Friday, February 24, 2006
I had told my business companion that I was interested in taking in a show at the Montreal Planetarium. I had checked the times for the shows before coming to town, and found an English-language presentation on star evolution starting at 7:15pm. Since my associate is similarly interested in science topics (yes, I can claim him as a fellow card-carrying member of the geek fraternity), and hadn't taken in a planetarium show since at least before the McLaughlin Planetarium closed more than 10 years ago in Toronto, he agreed to accompany me there after dinner.
We had a brief and overpriced meal at the hotel restaurant (charging $3.25 for a glass of Pepsi just strikes me as wrong), then zipped off to the planetarium by cab to ensure that we would make it on time.
We bought our tickets (a very reasonable $8), and with maybe two dozen other people total we soon set ourselves down in the comfortably steeply-angled seats of the planetarium, gazing upon the mid-1960s's era Zeiss projector, an electro-mechanical device from another time.

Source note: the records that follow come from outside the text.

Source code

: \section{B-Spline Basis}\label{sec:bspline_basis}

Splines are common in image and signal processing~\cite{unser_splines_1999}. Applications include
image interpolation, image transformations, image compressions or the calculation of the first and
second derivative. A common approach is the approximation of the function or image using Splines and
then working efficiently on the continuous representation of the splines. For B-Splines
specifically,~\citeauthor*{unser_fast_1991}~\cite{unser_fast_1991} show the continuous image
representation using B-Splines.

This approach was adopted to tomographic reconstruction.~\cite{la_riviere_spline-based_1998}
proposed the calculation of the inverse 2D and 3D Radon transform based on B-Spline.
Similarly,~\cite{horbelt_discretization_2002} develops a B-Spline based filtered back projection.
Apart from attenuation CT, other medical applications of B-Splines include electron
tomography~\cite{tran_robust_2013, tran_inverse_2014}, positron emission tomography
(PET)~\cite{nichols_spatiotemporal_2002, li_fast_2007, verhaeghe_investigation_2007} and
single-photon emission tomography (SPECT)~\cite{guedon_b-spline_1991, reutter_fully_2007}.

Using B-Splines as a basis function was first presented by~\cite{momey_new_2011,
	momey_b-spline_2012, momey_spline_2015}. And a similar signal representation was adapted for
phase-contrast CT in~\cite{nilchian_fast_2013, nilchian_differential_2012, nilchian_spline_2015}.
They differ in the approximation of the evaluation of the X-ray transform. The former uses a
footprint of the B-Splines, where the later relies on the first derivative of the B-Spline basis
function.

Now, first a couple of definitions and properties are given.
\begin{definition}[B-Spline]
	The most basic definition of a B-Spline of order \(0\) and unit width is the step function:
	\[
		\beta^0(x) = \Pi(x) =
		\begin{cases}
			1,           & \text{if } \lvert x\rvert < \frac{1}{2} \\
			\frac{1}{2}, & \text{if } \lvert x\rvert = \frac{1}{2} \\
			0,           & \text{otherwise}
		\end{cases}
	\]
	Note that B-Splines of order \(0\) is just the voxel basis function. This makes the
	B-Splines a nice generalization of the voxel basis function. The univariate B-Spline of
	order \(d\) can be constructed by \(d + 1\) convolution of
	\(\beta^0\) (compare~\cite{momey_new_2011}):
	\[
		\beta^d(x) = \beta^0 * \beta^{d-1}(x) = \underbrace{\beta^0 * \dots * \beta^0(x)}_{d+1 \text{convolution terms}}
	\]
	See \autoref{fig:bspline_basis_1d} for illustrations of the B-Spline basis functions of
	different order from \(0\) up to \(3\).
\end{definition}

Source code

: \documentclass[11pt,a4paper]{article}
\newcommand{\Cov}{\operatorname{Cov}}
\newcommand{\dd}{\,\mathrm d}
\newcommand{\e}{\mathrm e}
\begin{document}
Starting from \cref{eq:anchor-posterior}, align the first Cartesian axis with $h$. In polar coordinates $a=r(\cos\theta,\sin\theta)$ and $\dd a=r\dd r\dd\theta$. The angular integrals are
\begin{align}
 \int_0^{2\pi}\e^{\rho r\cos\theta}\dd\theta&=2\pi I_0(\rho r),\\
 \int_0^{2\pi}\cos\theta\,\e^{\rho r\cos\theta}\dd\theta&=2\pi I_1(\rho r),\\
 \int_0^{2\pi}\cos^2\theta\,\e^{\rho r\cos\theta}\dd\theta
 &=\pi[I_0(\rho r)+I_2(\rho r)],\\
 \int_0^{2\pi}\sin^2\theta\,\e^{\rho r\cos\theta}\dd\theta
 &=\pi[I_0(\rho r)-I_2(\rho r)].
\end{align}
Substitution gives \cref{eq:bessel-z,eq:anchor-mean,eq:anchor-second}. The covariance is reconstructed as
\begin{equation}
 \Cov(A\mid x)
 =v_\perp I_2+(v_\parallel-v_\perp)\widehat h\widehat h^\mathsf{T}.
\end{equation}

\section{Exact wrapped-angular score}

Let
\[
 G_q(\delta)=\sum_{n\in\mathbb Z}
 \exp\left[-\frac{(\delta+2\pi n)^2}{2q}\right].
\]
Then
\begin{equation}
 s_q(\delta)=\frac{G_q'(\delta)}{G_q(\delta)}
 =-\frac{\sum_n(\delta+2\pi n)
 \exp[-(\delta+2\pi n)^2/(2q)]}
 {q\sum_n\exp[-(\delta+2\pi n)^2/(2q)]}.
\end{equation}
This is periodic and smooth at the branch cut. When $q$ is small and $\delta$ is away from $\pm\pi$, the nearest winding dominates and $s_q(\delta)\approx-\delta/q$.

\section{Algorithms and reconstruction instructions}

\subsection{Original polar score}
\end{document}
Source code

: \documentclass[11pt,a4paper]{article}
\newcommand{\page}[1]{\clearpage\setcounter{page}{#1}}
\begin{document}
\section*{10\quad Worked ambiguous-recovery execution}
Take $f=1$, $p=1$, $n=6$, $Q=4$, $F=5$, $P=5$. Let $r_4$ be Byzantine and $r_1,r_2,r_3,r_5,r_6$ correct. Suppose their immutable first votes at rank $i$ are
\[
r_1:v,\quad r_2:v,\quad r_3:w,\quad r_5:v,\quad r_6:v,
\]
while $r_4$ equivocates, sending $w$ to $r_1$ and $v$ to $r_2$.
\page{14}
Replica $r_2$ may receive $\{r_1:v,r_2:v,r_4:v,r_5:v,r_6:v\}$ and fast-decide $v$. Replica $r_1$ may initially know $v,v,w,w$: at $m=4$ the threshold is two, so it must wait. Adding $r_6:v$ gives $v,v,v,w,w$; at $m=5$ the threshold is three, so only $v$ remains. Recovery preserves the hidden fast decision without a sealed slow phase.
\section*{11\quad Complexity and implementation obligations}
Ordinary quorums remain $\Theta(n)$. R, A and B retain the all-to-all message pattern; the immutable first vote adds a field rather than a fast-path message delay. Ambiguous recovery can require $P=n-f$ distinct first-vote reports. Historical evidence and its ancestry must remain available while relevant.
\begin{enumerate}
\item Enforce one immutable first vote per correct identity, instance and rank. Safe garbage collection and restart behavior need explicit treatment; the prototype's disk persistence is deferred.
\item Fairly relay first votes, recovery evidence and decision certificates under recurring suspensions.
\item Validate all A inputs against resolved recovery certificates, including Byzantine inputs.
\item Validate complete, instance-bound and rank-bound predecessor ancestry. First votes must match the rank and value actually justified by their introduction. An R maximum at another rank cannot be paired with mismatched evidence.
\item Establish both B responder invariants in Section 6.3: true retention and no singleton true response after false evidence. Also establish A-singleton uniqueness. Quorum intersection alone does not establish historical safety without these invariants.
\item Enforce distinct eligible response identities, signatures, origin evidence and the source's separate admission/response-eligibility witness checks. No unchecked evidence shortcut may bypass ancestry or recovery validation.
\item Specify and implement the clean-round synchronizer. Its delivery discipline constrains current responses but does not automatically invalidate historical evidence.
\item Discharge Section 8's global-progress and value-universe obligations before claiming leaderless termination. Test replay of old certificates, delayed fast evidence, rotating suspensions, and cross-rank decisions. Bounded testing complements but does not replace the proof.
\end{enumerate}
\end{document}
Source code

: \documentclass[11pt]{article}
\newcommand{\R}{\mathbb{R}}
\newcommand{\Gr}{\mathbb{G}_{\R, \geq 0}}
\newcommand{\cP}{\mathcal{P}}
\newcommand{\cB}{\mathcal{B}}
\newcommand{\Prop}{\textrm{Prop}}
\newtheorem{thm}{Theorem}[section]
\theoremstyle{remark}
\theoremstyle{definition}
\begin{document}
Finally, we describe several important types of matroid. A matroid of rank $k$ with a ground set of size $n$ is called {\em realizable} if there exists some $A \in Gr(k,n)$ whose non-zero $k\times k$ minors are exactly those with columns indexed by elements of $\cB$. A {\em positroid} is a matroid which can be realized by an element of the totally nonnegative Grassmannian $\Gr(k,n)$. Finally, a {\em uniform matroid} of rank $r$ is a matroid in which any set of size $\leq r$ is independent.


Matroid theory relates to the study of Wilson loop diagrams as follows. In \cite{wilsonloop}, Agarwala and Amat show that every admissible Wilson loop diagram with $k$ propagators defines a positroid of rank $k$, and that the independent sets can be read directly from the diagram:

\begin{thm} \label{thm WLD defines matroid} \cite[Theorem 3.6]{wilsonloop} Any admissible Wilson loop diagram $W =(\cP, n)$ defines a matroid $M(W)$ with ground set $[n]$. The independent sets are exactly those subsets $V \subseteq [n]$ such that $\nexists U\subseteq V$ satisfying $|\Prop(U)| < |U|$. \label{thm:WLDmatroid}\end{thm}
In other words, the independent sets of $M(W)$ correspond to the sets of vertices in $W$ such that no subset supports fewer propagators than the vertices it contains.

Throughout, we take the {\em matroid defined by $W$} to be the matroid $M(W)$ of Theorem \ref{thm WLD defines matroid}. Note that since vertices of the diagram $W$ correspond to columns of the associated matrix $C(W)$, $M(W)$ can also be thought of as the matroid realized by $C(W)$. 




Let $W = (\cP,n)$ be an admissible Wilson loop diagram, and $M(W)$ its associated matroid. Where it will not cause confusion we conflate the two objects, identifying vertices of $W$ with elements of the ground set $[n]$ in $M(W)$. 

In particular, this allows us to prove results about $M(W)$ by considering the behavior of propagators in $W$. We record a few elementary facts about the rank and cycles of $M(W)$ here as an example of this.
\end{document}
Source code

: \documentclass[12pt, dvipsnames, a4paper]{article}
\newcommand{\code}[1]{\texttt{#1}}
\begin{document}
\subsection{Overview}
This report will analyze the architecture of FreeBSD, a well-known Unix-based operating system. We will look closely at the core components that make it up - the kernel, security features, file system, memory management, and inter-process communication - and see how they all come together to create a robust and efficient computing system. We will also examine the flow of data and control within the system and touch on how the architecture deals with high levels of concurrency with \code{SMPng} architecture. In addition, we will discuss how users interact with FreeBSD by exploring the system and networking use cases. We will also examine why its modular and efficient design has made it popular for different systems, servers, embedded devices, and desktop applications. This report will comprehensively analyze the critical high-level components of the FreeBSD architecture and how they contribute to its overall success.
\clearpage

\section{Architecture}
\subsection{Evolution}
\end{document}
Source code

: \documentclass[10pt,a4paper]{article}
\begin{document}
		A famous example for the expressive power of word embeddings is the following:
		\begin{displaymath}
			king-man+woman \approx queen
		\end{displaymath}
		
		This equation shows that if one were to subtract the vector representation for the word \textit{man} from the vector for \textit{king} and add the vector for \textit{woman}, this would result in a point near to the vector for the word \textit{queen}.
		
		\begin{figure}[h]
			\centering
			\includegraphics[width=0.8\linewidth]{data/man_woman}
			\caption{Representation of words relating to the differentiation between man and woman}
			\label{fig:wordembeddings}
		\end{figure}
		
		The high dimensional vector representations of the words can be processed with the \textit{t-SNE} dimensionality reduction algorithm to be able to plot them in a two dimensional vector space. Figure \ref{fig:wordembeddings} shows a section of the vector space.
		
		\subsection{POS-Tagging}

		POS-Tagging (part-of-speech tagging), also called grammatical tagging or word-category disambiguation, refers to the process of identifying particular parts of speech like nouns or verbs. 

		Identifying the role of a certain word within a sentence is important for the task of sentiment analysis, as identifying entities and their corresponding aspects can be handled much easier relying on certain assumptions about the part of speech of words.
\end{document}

This was appropriate since the show was pretty much everything I remembered from taking in previous shows at the old McLaughlin planetarium back home a dozen or more years ago. Dozens of slide projectors madly clicked and whirred away, projecting hand-made landscapes of alien worlds and a clearly painterly and almost romantically diffuse milky way galaxy, while action was provided by occasional video streams showing previously-rendered computer animations in a TV-aspect ratio format projected to the opposite side of the dome from where we were sitting. After the automated show ended, the presenter followed up with a quick survey of the current night sky. He pointed out the red three-point line currently formed by the ruddy Betelgeuse, Mars and Antares, as well as Saturn that is also currently visible. By throwing (turning?) a switch he was able to expand the image of Saturn, pale rings suddenly emerging around the pale yellow-ish disc on the dome. At the end of the show my business companion commented that it was "a very analog experience".
My business companion and I trudged the relatively short distance back to the hotel, and I said my goodbyes to him, since he was heading home early the following morning.
Before turning in I watched the conclusion of The Richard Dawkins documentary on religion and atheism, buoyed slightly by some of the conclusions (preliminary as they may be) on the subject as illuminated by science.